'''

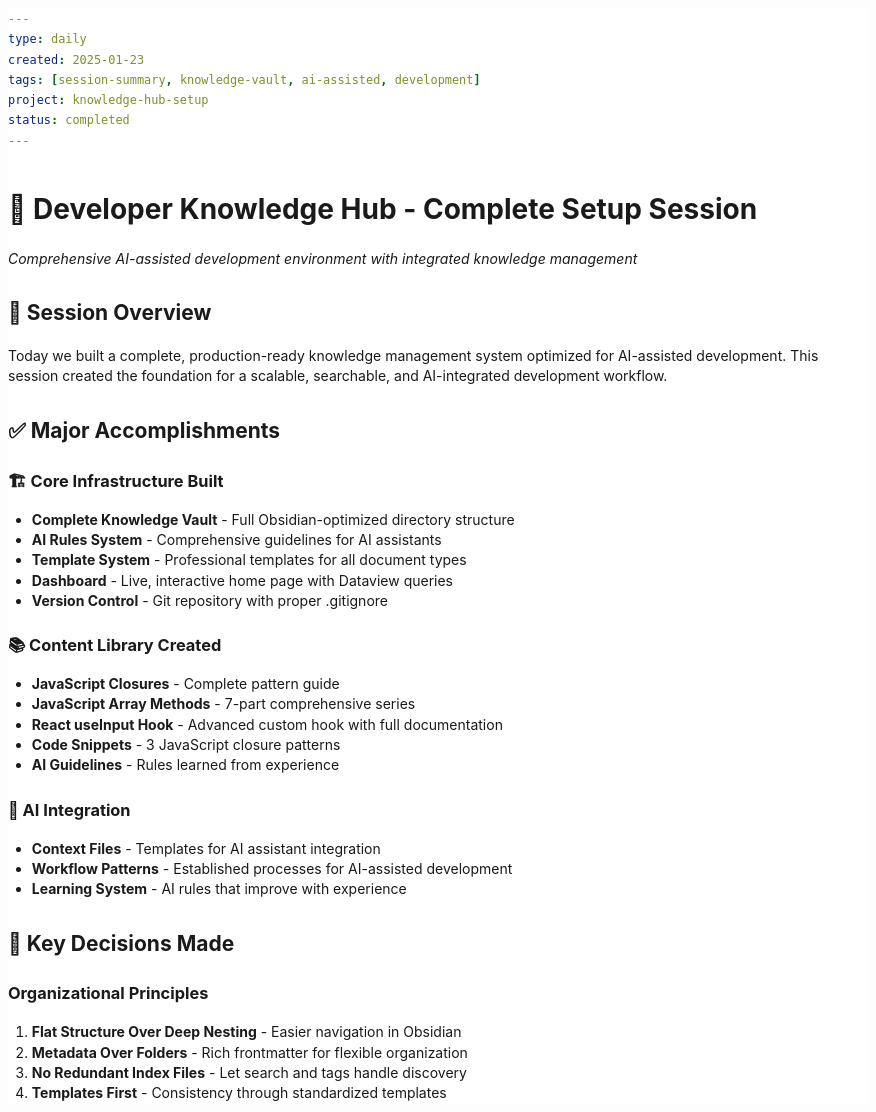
 ```yaml
---
type: daily
created: 2025-01-23
tags: [session-summary, knowledge-vault, ai-assisted, development]
project: knowledge-hub-setup
status: completed
---
```


# 🚀 Developer Knowledge Hub - Complete Setup Session

*Comprehensive AI-assisted development environment with integrated knowledge management*

## 🎯 Session Overview

Today we built a complete, production-ready knowledge management system optimized for AI-assisted development. This session created the foundation for a scalable, searchable, and AI-integrated development workflow.

## ✅ Major Accomplishments

### 🏗️ Core Infrastructure Built
- **Complete Knowledge Vault** - Full Obsidian-optimized directory structure
- **AI Rules System** - Comprehensive guidelines for AI assistants
- **Template System** - Professional templates for all document types
- **Dashboard** - Live, interactive home page with Dataview queries
- **Version Control** - Git repository with proper .gitignore

### 📚 Content Library Created
- **JavaScript Closures** - Complete pattern guide
- **JavaScript Array Methods** - 7-part comprehensive series
- **React useInput Hook** - Advanced custom hook with full documentation
- **Code Snippets** - 3 JavaScript closure patterns
- **AI Guidelines** - Rules learned from experience

### 🤖 AI Integration
- **Context Files** - Templates for AI assistant integration
- **Workflow Patterns** - Established processes for AI-assisted development
- **Learning System** - AI rules that improve with experience

## 🧠 Key Decisions Made

### Organizational Principles
1. **Flat Structure Over Deep Nesting** - Easier navigation in Obsidian
2. **Metadata Over Folders** - Rich frontmatter for flexible organization
3. **No Redundant Index Files** - Let search and tags handle discovery
4. **Templates First** - Consistency through standardized templates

'''

**Assigned task**
Quote, word for word, every line starting at the one that contains "## 🧠 Key Decisions Made" and ending with the final line of the entries.

**Answer below**
## 🧠 Key Decisions Made

### Organizational Principles
1. **Flat Structure Over Deep Nesting** - Easier navigation in Obsidian
2. **Metadata Over Folders** - Rich frontmatter for flexible organization
3. **No Redundant Index Files** - Let search and tags handle discovery
4. **Templates First** - Consistency through standardized templates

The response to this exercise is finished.